Tdesktop: Echo cancellation for voice calls

Created on 23 Jun 2018 · 27Comments · Source: telegramdesktop/tdesktop

As mentioned in auto-closed issue #3455, tdesktop has no echo cancellation. For users with laptops or desktops with loudspeakers, this makes tdesktop significantly substandard for voice calls at present, a shame as the voice feedback is fairly intolerable. It'd be great to see first-class telegram call support on tdesktop to the same quality as mobile.

enhancement

Source

qgates

👍4

Most helpful comment

@grishka some feedback. Good news - testing on windows, echo cancellation is now working on tdesktop (with mic and speakers) after what seems like a 'training period' of 10-15 seconds. For the first 10-15 seconds of a call between phone and desktop, the phone user's voice can still be heard loudly echoing back as before. But after 10-15 seconds, the echo cancellation kicks in and works perfectly - phone user's voice can no longer be heard echoing back. A big improvement - although I'm wondering whether it can be improved further to work perfectly from the beginning of the call?

Possibly related, from the tdesktop end there is an extremely low echo/feedback coming from the other end. It's very quiet, not a big deal, but noticeable. Not sure if that was there before or whether it was masked by the echo coming in the other direction.

qgates on 16 Jul 2018

👍2

All 27 comments

We do actually have echo cancellation I pulled out of WebRTC. It worked reasonably well in my tests, but it might need some tweaking to be better. Also, on OS X I make use of the built-in echo cancellation via VoiceProcessingIO which certainly works (presumably it's the exact same thing Apple uses in their own FaceTime). I know there's a similar thing on Windows since Vista and I plan on trying it too and enabling it if it works well.

grishka on 25 Jun 2018

@grishka just to be clear, are you suggesting that tdesktop already has echo cancellation? I doubt it because here, if I speak to anyone from a desktop PC with a mic & loudspeakers (using tdesktop), callers at the other end hear their own voice feeding back badly - even if I turn the volume down to a quiet level. I don't have the same issue using Skype or Google hangouts.

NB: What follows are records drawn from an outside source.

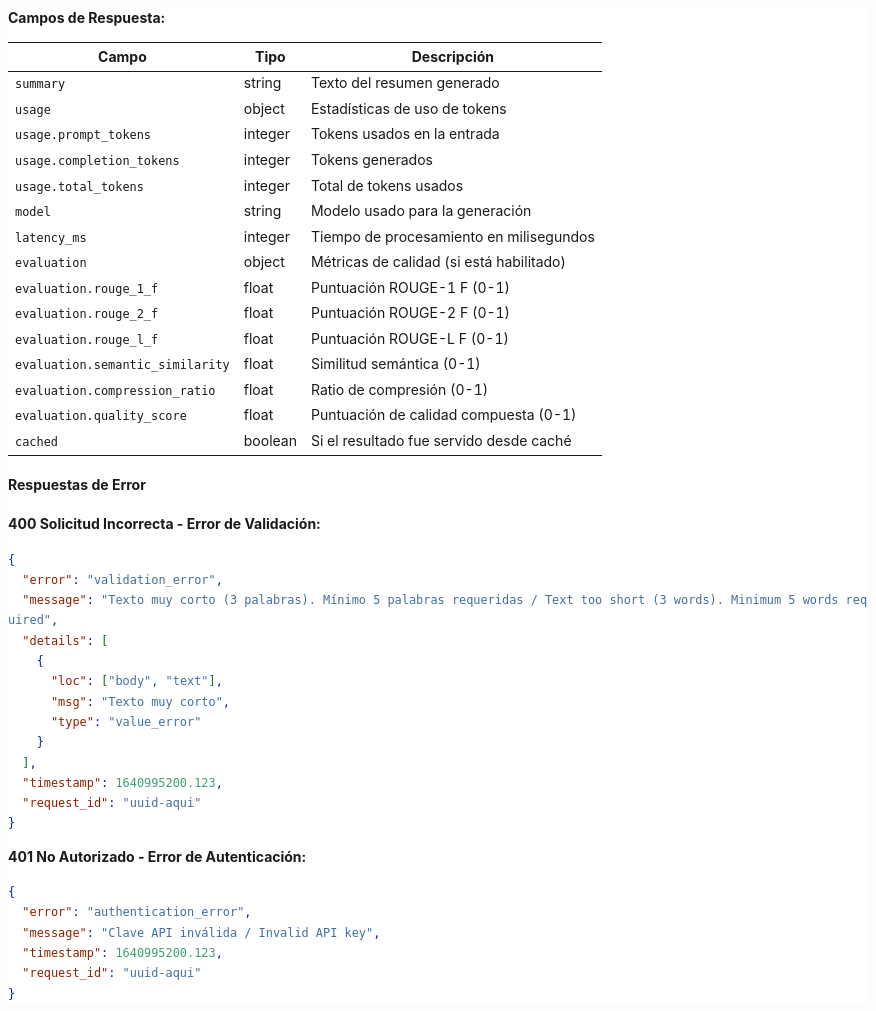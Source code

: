 **Campos de Respuesta:**

| Campo | Tipo | Descripción |
|-------|------|-------------|
| `summary` | string | Texto del resumen generado |
| `usage` | object | Estadísticas de uso de tokens |
| `usage.prompt_tokens` | integer | Tokens usados en la entrada |
| `usage.completion_tokens` | integer | Tokens generados |
| `usage.total_tokens` | integer | Total de tokens usados |
| `model` | string | Modelo usado para la generación |
| `latency_ms` | integer | Tiempo de procesamiento en milisegundos |
| `evaluation` | object | Métricas de calidad (si está habilitado) |
| `evaluation.rouge_1_f` | float | Puntuación ROUGE-1 F (0-1) |
| `evaluation.rouge_2_f` | float | Puntuación ROUGE-2 F (0-1) |
| `evaluation.rouge_l_f` | float | Puntuación ROUGE-L F (0-1) |
| `evaluation.semantic_similarity` | float | Similitud semántica (0-1) |
| `evaluation.compression_ratio` | float | Ratio de compresión (0-1) |
| `evaluation.quality_score` | float | Puntuación de calidad compuesta (0-1) |
| `cached` | boolean | Si el resultado fue servido desde caché |

#### Respuestas de Error

**400 Solicitud Incorrecta - Error de Validación:**
```json
{
  "error": "validation_error",
  "message": "Texto muy corto (3 palabras). Mínimo 5 palabras requeridas / Text too short (3 words). Minimum 5 words required",
  "details": [
    {
      "loc": ["body", "text"],
      "msg": "Texto muy corto",
      "type": "value_error"
    }
  ],
  "timestamp": 1640995200.123,
  "request_id": "uuid-aqui"
}
```

**401 No Autorizado - Error de Autenticación:**
```json
{
  "error": "authentication_error",
  "message": "Clave API inválida / Invalid API key",
  "timestamp": 1640995200.123,
  "request_id": "uuid-aqui"
}
```
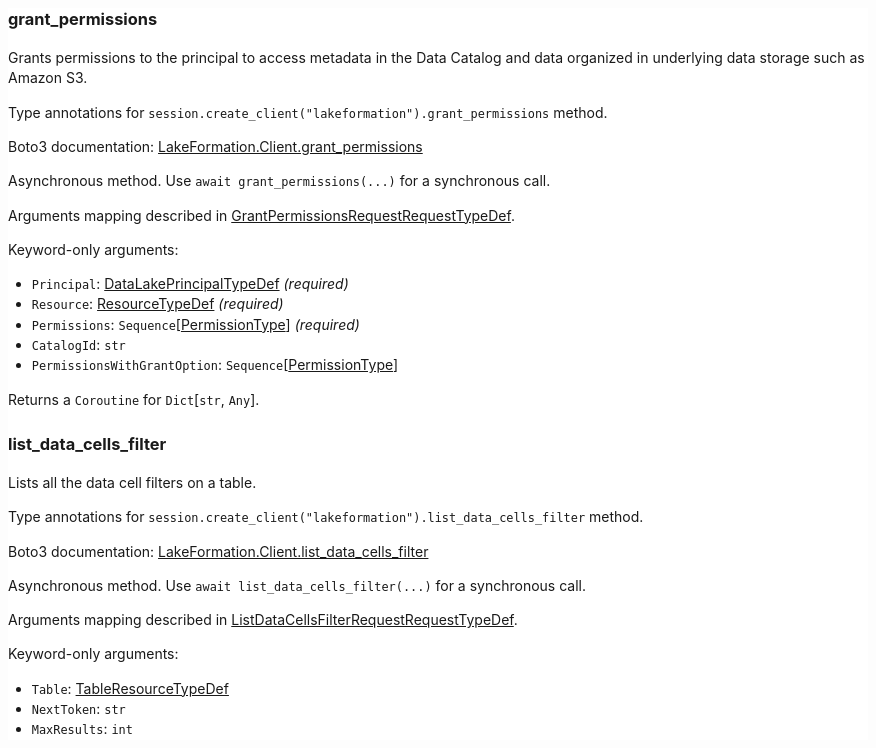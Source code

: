 <a id="grant\_permissions"></a>

### grant_permissions

Grants permissions to the principal to access metadata in the Data Catalog and
data organized in underlying data storage such as Amazon S3.

Type annotations for `session.create_client("lakeformation").grant_permissions`
method.

Boto3 documentation:
[LakeFormation.Client.grant_permissions](https://boto3.amazonaws.com/v1/documentation/api/latest/reference/services/lakeformation.html#LakeFormation.Client.grant_permissions)

Asynchronous method. Use `await grant_permissions(...)` for a synchronous call.

Arguments mapping described in
[GrantPermissionsRequestRequestTypeDef](./type_defs.md#grantpermissionsrequestrequesttypedef).

Keyword-only arguments:

- `Principal`:
  [DataLakePrincipalTypeDef](./type_defs.md#datalakeprincipaltypedef)
  *(required)*
- `Resource`: [ResourceTypeDef](./type_defs.md#resourcetypedef) *(required)*
- `Permissions`: `Sequence`\[[PermissionType](./literals.md#permissiontype)\]
  *(required)*
- `CatalogId`: `str`
- `PermissionsWithGrantOption`:
  `Sequence`\[[PermissionType](./literals.md#permissiontype)\]

Returns a `Coroutine` for `Dict`\[`str`, `Any`\].

<a id="list\_data\_cells\_filter"></a>

### list_data_cells_filter

Lists all the data cell filters on a table.

Type annotations for
`session.create_client("lakeformation").list_data_cells_filter` method.

Boto3 documentation:
[LakeFormation.Client.list_data_cells_filter](https://boto3.amazonaws.com/v1/documentation/api/latest/reference/services/lakeformation.html#LakeFormation.Client.list_data_cells_filter)

Asynchronous method. Use `await list_data_cells_filter(...)` for a synchronous
call.

Arguments mapping described in
[ListDataCellsFilterRequestRequestTypeDef](./type_defs.md#listdatacellsfilterrequestrequesttypedef).

Keyword-only arguments:

- `Table`: [TableResourceTypeDef](./type_defs.md#tableresourcetypedef)
- `NextToken`: `str`
- `MaxResults`: `int`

If the remote user is also on tdesktop with a laptop (built in mic and speakers), then the feedback loops are intolerable. Telegram calls mobile-mobile are perfect, even when on speakerphone. I assume the mobile version uses the built in hardware echo cancellation provided by the handset.

This is badly needed. Presently the calling feature is practically unusable with tdesktop unless the user is on a headset or headphones.

qgates on 25 Jun 2018

I am not _suggesting_ it, I am _stating_ it. It does have echo cancellation and it works on my Windows virtual machine. The only caveat here is that I didn't test on real Windows-compatible hardware because I don't own any, and apparently that's the problem. :(

Yes, there's built-in hardware AEC we use on most mobile devices as well as Mac computers, but there's also a fallback implementation that is needed for some older and/or low-end Android devices. On Windows there's this voice capture DSP thing and I was going to give it a shot anyway. I know nothing about Skype, but WebRTC uses it.

Thank you, I'll have a look into this issue.

grishka on 25 Jun 2018

I apologise for misunderstanding, but I'm simply reporting behaviour.

I run tdesktop mainly on Windows 7 desktop (with logitech c920 mic and
loudspeakers), Linux laptop (Lenovo T430, inbuilt mic and loudspeakers) and
iMac circa 2013. On all machines remote caller experiences bad feedback of
their voice. Also, if I call friends running tdesktop on their laptops from
my mobile, I experience it quite badly too. Only mobile to mobile works
nicely, whether on speakerphone or not.

Hope the additional info helps and thanks for looking into it :-)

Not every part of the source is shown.